И тут же впритык, стена к стене, вознеслась темно-серая, почти черная громадина, такая тяжкая, что два бородатых гранитных мужика, оголенных по пояс, которые встали по бокам парадного и плечами подпирают дом, — они уже согнулись в три погибели, у них уже на шеях, на руках вены повылазили наружу, и вид у них хмурый: надоела эксплуатация — сейчас вот скинут с плеч этот груз, и тогда разбирайте камешки…

А дальше — раздавшееся вширь приземистое строение; кирпич беленый, но сквозь побелку проступают живучие литеры: «Пащенко и K°, галантерейныя и колониальн…» Черт-те что, не разбери-поймешь. Зато пониже висит всем понятная вывеска: «Церабкооп».

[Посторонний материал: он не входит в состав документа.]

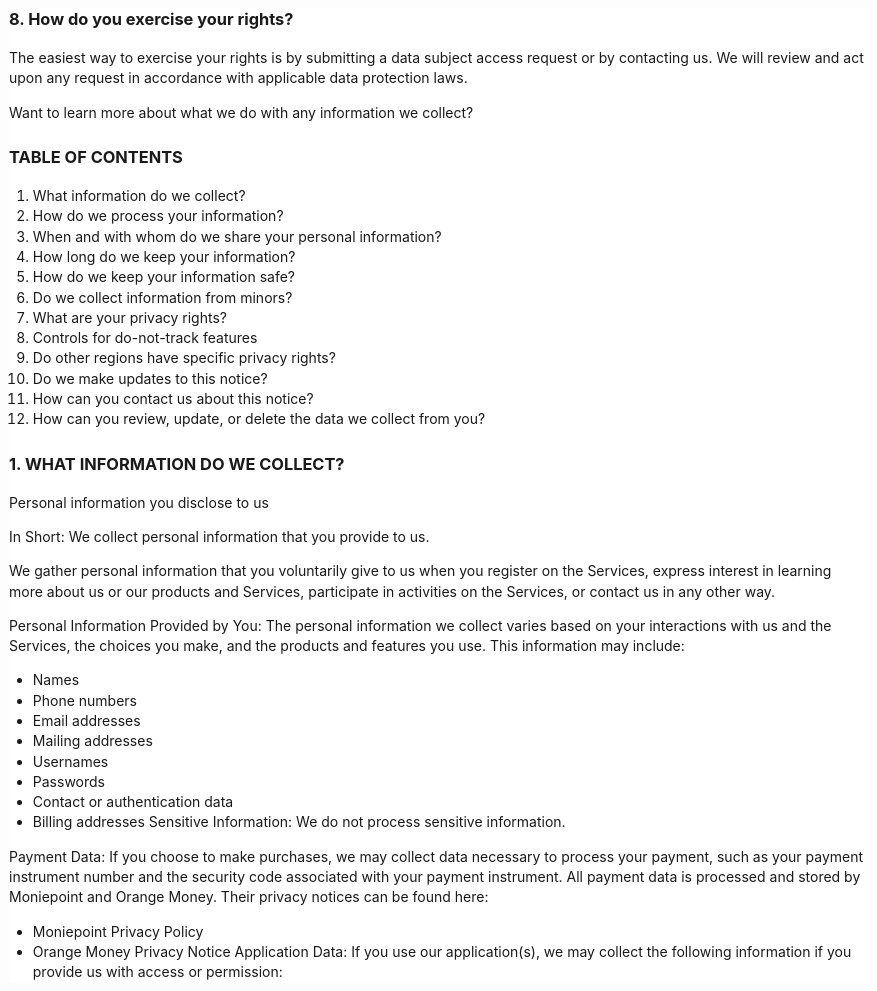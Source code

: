 ### 8. How do you exercise your rights?
The easiest way to exercise your rights is by submitting a data subject access request or by contacting us. We will review and act upon any request in accordance with applicable data protection laws.

Want to learn more about what we do with any information we collect? 

### TABLE OF CONTENTS

1. What information do we collect?
2. How do we process your information?
3. When and with whom do we share your personal information?
4. How long do we keep your information?
5. How do we keep your information safe?
6. Do we collect information from minors?
7. What are your privacy rights?
8. Controls for do-not-track features
9. Do other regions have specific privacy rights?
10. Do we make updates to this notice?
11. How can you contact us about this notice?
12. How can you review, update, or delete the data we collect from you?


### 1. WHAT INFORMATION DO WE COLLECT?
Personal information you disclose to us

In Short: We collect personal information that you provide to us.

We gather personal information that you voluntarily give to us when you register on the Services, express interest in learning more about us or our products and Services, participate in activities on the Services, or contact us in any other way.

Personal Information Provided by You: The personal information we collect varies based on your interactions with us and the Services, the choices you make, and the products and features you use. This information may include:

* Names
* Phone numbers
* Email addresses
* Mailing addresses
* Usernames
* Passwords
* Contact or authentication data
* Billing addresses
Sensitive Information: We do not process sensitive information.

Payment Data: If you choose to make purchases, we may collect data necessary to process your payment, such as your payment instrument number and the security code associated with your payment instrument. All payment data is processed and stored by Moniepoint and Orange Money. Their privacy notices can be found here:

* Moniepoint Privacy Policy
* Orange Money Privacy Notice
Application Data: If you use our application(s), we may collect the following information if you provide us with access or permission:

А вот еще один дом. Он красив, как музыка. Как печальная, тихая музыка. Все линии его фасада, его окон причудливы, плавны, томны. Вдоль карниза протянулась полоса цветных изразцов, и в этой мозаике скорей угадываются, чем видятся, какие-то птицы, похожие на женщин, и какие-то женщины, похожие на птиц, и поникшие деревья, и взметенные волны, и лучи тревожного солнца. В округлых нишах по углам дома стынут скорбные урны. И в чугунную вязь ограды вплетен безлистый плющ…

Шурум-бурум!.. Стоит на улице дом вверх тормашками. Снизу узкий, сверху широкий. Скулы выпячены, крыша набекрень. Без окон, без дверей. Лестница прямо с тротуара ведет на балкон, опоясавший здание на манер палубы. Дом не дом, ящик не ящик, пароход не пароход… А это ни то, ни другое, ни третье. Это просто рабочий клуб имени товарища Айбабина. А кто таков товарищ Айбабин, я не знал.